RECORDS START

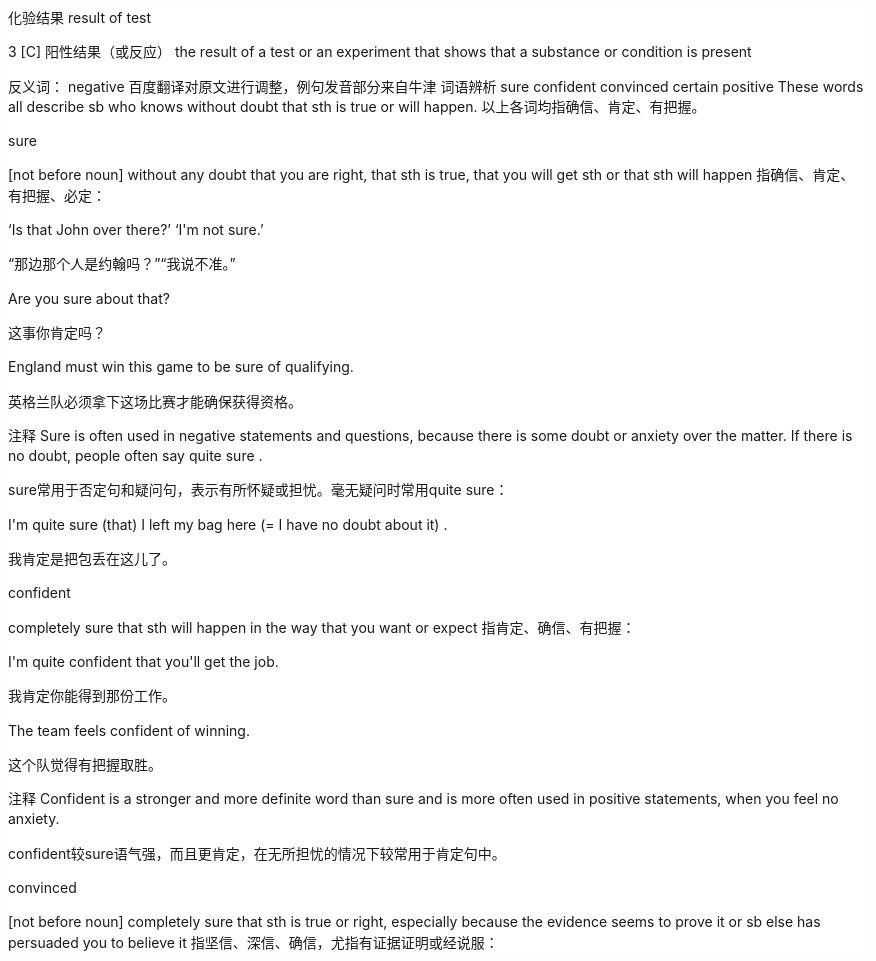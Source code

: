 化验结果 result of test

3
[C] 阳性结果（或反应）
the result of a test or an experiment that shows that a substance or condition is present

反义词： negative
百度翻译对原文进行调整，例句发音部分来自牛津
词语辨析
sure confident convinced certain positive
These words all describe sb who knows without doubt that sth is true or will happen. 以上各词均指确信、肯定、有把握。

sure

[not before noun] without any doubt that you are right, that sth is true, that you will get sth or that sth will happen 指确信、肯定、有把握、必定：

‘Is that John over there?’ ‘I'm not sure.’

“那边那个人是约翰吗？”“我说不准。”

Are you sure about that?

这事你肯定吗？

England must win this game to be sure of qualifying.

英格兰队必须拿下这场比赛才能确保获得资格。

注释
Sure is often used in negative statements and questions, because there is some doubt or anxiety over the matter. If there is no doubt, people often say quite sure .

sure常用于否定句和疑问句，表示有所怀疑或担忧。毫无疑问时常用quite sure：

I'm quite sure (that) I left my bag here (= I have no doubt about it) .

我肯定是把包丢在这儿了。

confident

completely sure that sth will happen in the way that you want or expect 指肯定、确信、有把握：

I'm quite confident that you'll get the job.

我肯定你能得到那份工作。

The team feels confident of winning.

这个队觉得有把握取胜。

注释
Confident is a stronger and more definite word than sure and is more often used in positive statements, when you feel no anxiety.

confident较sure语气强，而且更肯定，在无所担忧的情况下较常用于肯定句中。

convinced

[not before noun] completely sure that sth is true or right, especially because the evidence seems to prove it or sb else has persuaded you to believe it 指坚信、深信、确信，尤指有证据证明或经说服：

RECORDS END
RECORDS START

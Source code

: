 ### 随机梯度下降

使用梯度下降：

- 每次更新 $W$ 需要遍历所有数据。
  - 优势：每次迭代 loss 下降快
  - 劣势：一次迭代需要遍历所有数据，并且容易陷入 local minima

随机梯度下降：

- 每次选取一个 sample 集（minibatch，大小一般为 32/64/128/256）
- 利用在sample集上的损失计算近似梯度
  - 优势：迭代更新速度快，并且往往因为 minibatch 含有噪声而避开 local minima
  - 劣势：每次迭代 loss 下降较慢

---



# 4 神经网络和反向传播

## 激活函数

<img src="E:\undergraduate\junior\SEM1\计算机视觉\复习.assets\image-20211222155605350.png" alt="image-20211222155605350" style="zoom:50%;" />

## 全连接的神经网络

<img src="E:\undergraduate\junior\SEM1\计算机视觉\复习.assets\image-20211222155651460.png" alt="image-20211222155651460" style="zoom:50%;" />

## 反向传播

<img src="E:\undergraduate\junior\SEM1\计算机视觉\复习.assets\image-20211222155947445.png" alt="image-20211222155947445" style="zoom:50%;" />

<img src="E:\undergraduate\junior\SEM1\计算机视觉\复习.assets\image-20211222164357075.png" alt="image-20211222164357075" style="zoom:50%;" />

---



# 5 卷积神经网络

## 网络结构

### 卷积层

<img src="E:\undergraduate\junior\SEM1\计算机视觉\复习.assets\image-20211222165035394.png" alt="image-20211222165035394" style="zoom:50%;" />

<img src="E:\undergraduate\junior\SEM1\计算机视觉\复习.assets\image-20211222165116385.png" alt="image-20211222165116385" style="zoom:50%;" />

RECORDS END

From the records above, extract exactly and only the lines that begin at the line with "The team feels confident of winning." and stop after the line with "[not before noun] completely".

ANSWER SPACE –
The team feels confident of winning.

这个队觉得有把握取胜。

注释
Confident is a stronger and more definite word than sure and is more often used in positive statements, when you feel no anxiety.

confident较sure语气强，而且更肯定，在无所担忧的情况下较常用于肯定句中。

convinced

[not before noun] completely sure that sth is true or right, especially because the evidence seems to prove it or sb else has persuaded you to believe it 指坚信、深信、确信，尤指有证据证明或经说服：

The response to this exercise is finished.